▶ **About this task**: Below are entries; copy exactly the lines from the one with "uorescentes con las que se alcanzaban" through the one with "- Condensador 0.05pF", both included, and leave out the rest.

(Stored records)
┌──
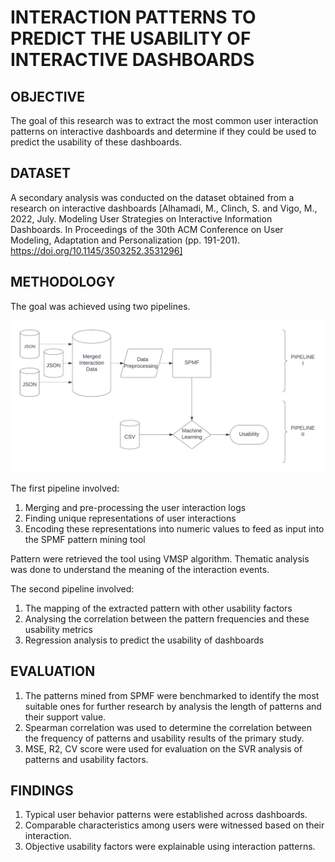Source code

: # INTERACTION PATTERNS TO PREDICT THE USABILITY OF INTERACTIVE DASHBOARDS

## OBJECTIVE
The goal of this research was to extract the most common user interaction patterns on interactive dashboards and determine if they could be used to predict the usability of these dashboards. 

## DATASET

A secondary analysis was conducted on the dataset obtained  from a research on interactive dashboards [Alhamadi, M., Clinch, S. and Vigo, M., 2022, July. Modeling User Strategies on Interactive Information Dashboards. In Proceedings of the 30th ACM Conference on User Modeling, Adaptation and Personalization (pp. 191-201). https://doi.org/10.1145/3503252.3531296]  

## METHODOLOGY
The goal was achieved using two pipelines.

![Outline of the process of KDD from interaction patterns to determine usability](https://github.com/ssuurryyaaa/UoM_Dissertation/blob/main/images/METHOD.png)

The first pipeline involved:
1. Merging and pre-processing the user interaction logs
2. Finding unique representations of user interactions
3. Encoding these representations into numeric values to feed as input into the SPMF pattern mining tool

Pattern were retrieved the tool using VMSP algorithm.
Thematic analysis was done to understand the meaning of the interaction events.

The second pipeline involved:
1. The mapping of the extracted pattern with other usability factors
2. Analysing the correlation between the pattern frequencies and these usability metrics
3. Regression analysis to predict the usability of dashboards

## EVALUATION
1. The patterns mined from SPMF were benchmarked to identify the most suitable ones for further research by analysis the length of patterns and their support value.
2. Spearman correlation was used to determine the correlation between the frequency of patterns and usability results of the primary study.
3. MSE, R2, CV score were used for evaluation on the SVR analysis of patterns and usability factors.

## FINDINGS
1. Typical user behavior patterns were established across dashboards.
2. Comparable characteristics among users were witnessed based on their interaction.
3. Objective usability factors were explainable using interaction patterns.

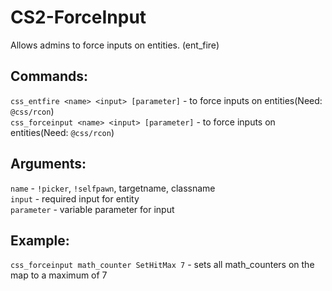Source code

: # CS2-ForceInput
Allows admins to force inputs on entities. (ent_fire)

## Commands:
`css_entfire <name> <input> [parameter]` - to force inputs on entities(Need: `@css/rcon`)<br>
`css_forceinput <name> <input> [parameter]` - to force inputs on entities(Need: `@css/rcon`)

## Arguments:
`name` - `!picker`, `!selfpawn`, targetname, classname<br>
`input` - required input for entity<br>
`parameter` - variable parameter for input

## Example:
`css_forceinput math_counter SetHitMax 7` - sets all math_counters on the map to a maximum of 7

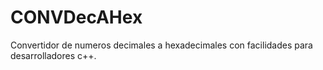 # CONVDecAHex
Convertidor de numeros decimales a hexadecimales con facilidades para desarrolladores c++.
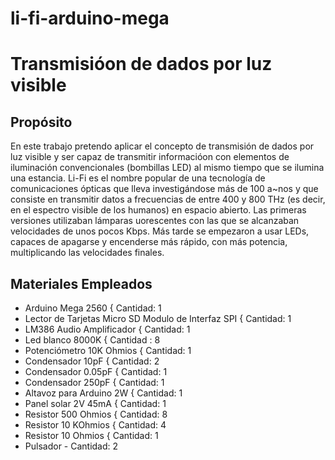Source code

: # li-fi-arduino-mega
# Transmisióon de dados por luz visible
## Propósito
En este trabajo pretendo aplicar el concepto de transmisión de dados por luz
visible y ser capaz de transmitir informacióon con elementos de iluminación convencionales
(bombillas LED) al mismo tiempo que se ilumina una estancia.
Li-Fi es el nombre popular de una tecnología de comunicaciones ópticas que lleva
investigándose más de 100 a~nos y que consiste en transmitir datos a frecuencias
de entre 400 y 800 THz (es decir, en el espectro visible de los humanos) en espacio
abierto.
Las primeras versiones utilizaban lámparas 
uorescentes con las que se alcanzaban
velocidades de unos pocos Kbps. Más tarde se empezaron a usar LEDs, capaces de
apagarse y encenderse más rápido, con más potencia, multiplicando las velocidades
finales. 
## Materiales Empleados
- Arduino Mega 2560 { Cantidad: 1
- Lector de Tarjetas Micro SD Modulo de Interfaz SPI { Cantidad: 1
- LM386 Audio Amplificador { Cantidad: 1
- Led blanco 8000K { Cantidad : 8
- Potenciómetro 10K Ohmios { Cantidad: 1
- Condensador 10pF { Cantidad: 2
- Condensador 0.05pF { Cantidad: 1
- Condensador 250pF { Cantidad: 1
- Altavoz para Arduino 2W { Cantidad: 1
- Panel solar 2V 45mA { Cantidad: 1
- Resistor 500 Ohmios { Cantidad: 8
- Resistor 10 KOhmios { Cantidad: 4
- Resistor 10 Ohmios { Cantidad: 1
- Pulsador - Cantidad: 2
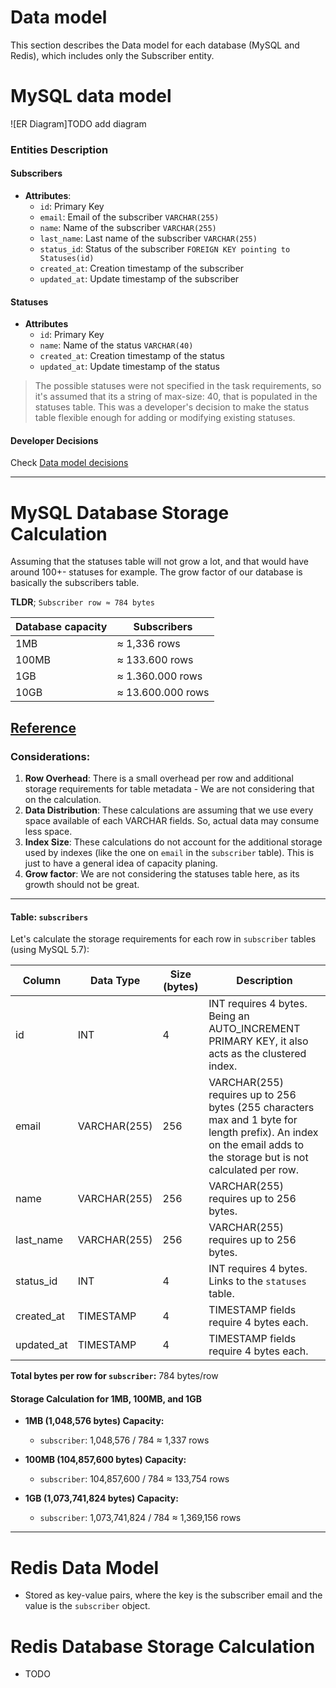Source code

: # Data model

This section describes the Data model for each database (MySQL and Redis), which includes only the Subscriber entity.

# MySQL data model

![ER Diagram]TODO add diagram

### Entities Description

#### Subscribers
- **Attributes**:
  - `id`: Primary Key
  - `email`: Email of the subscriber `VARCHAR(255)`
  - `name`: Name of the subscriber `VARCHAR(255)`
  - `last_name`: Last name of the subscriber `VARCHAR(255)`
  - `status_id`: Status of the subscriber `FOREIGN KEY pointing to Statuses(id)`
  - `created_at`: Creation timestamp of the subscriber
  - `updated_at`: Update timestamp of the subscriber

#### Statuses
- **Attributes**
  - `id`: Primary Key
  - `name`: Name of the status `VARCHAR(40)`
  - `created_at`: Creation timestamp of the status
  - `updated_at`: Update timestamp of the status

> The possible statuses were not specified in the task requirements, so it's assumed that its a string of max-size: 40, that is populated in the statuses table. This was a developer's decision to make the status table flexible enough for adding or modifying existing statuses.

#### Developer Decisions
Check [Data model decisions](./decisions.md#data-model)

----------

# MySQL Database Storage Calculation

Assuming that the statuses table will not grow a lot, and that would have around 100+- statuses for example. The grow factor of our database is basically the subscribers table.

**TLDR**; `Subscriber row ≈ 784 bytes`

| Database capacity     | Subscribers      | 
|-----------------------|------------------|
| 1MB                   | ≈ 1,336 rows     |
| 100MB                 | ≈ 133.600 rows   |
| 1GB                   | ≈ 1.360.000 rows |
| 10GB                  | ≈ 13.600.000 rows|

[Reference](https://dev.mysql.com/doc/refman/8.0/en/storage-requirements.html)
----------

### Considerations:

1. **Row Overhead**: There is a small overhead per row and additional storage requirements for table metadata - We are not considering that on the calculation.
2. **Data Distribution**: These calculations are assuming that we use every space available of each VARCHAR fields. So, actual data may consume less space.
3. **Index Size**: These calculations do not account for the additional storage used by indexes (like the one on `email` in the `subscriber` table). This is just to have a general idea of capacity planing.
4. **Grow factor**: We are not considering the statuses table here, as its growth should not be great.

----------

#### Table: `subscribers`
Let's calculate the storage requirements for each row in `subscriber` tables (using MySQL 5.7):


| Column      | Data Type  | Size (bytes) | Description |
|-------------|------------|--------------|-------------|
| id          | INT        | 4            | INT requires 4 bytes. Being an AUTO_INCREMENT PRIMARY KEY, it also acts as the clustered index. |
| email       | VARCHAR(255) | 256       | VARCHAR(255) requires up to 256 bytes (255 characters max and 1 byte for length prefix). An index on the email adds to the storage but is not calculated per row. |
| name        | VARCHAR(255) | 256       | VARCHAR(255) requires up to 256 bytes. |
| last_name   | VARCHAR(255) | 256       | VARCHAR(255) requires up to 256 bytes. |
| status_id   | INT        | 4            | INT requires 4 bytes. Links to the `statuses` table. |
| created_at  | TIMESTAMP  | 4            | TIMESTAMP fields require 4 bytes each. |
| updated_at  | TIMESTAMP  | 4            | TIMESTAMP fields require 4 bytes each. |

**Total bytes per row for `subscriber`:** 784 bytes/row

#### Storage Calculation for 1MB, 100MB, and 1GB

- **1MB (1,048,576 bytes) Capacity:**
  - `subscriber`: 1,048,576 / 784 ≈ 1,337 rows

- **100MB (104,857,600 bytes) Capacity:**
  - `subscriber`: 104,857,600 / 784 ≈ 133,754 rows

- **1GB (1,073,741,824 bytes) Capacity:**
  - `subscriber`: 1,073,741,824 / 784 ≈ 1,369,156 rows

----------

# Redis Data Model
- Stored as key-value pairs, where the key is the subscriber email and the value is the `subscriber` object.



# Redis Database Storage Calculation
- TODO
└──
▶ **Written response**:
uorescentes con las que se alcanzaban
velocidades de unos pocos Kbps. Más tarde se empezaron a usar LEDs, capaces de
apagarse y encenderse más rápido, con más potencia, multiplicando las velocidades
finales. 
## Materiales Empleados
- Arduino Mega 2560 { Cantidad: 1
- Lector de Tarjetas Micro SD Modulo de Interfaz SPI { Cantidad: 1
- LM386 Audio Amplificador { Cantidad: 1
- Led blanco 8000K { Cantidad : 8
- Potenciómetro 10K Ohmios { Cantidad: 1
- Condensador 10pF { Cantidad: 2
- Condensador 0.05pF { Cantidad: 1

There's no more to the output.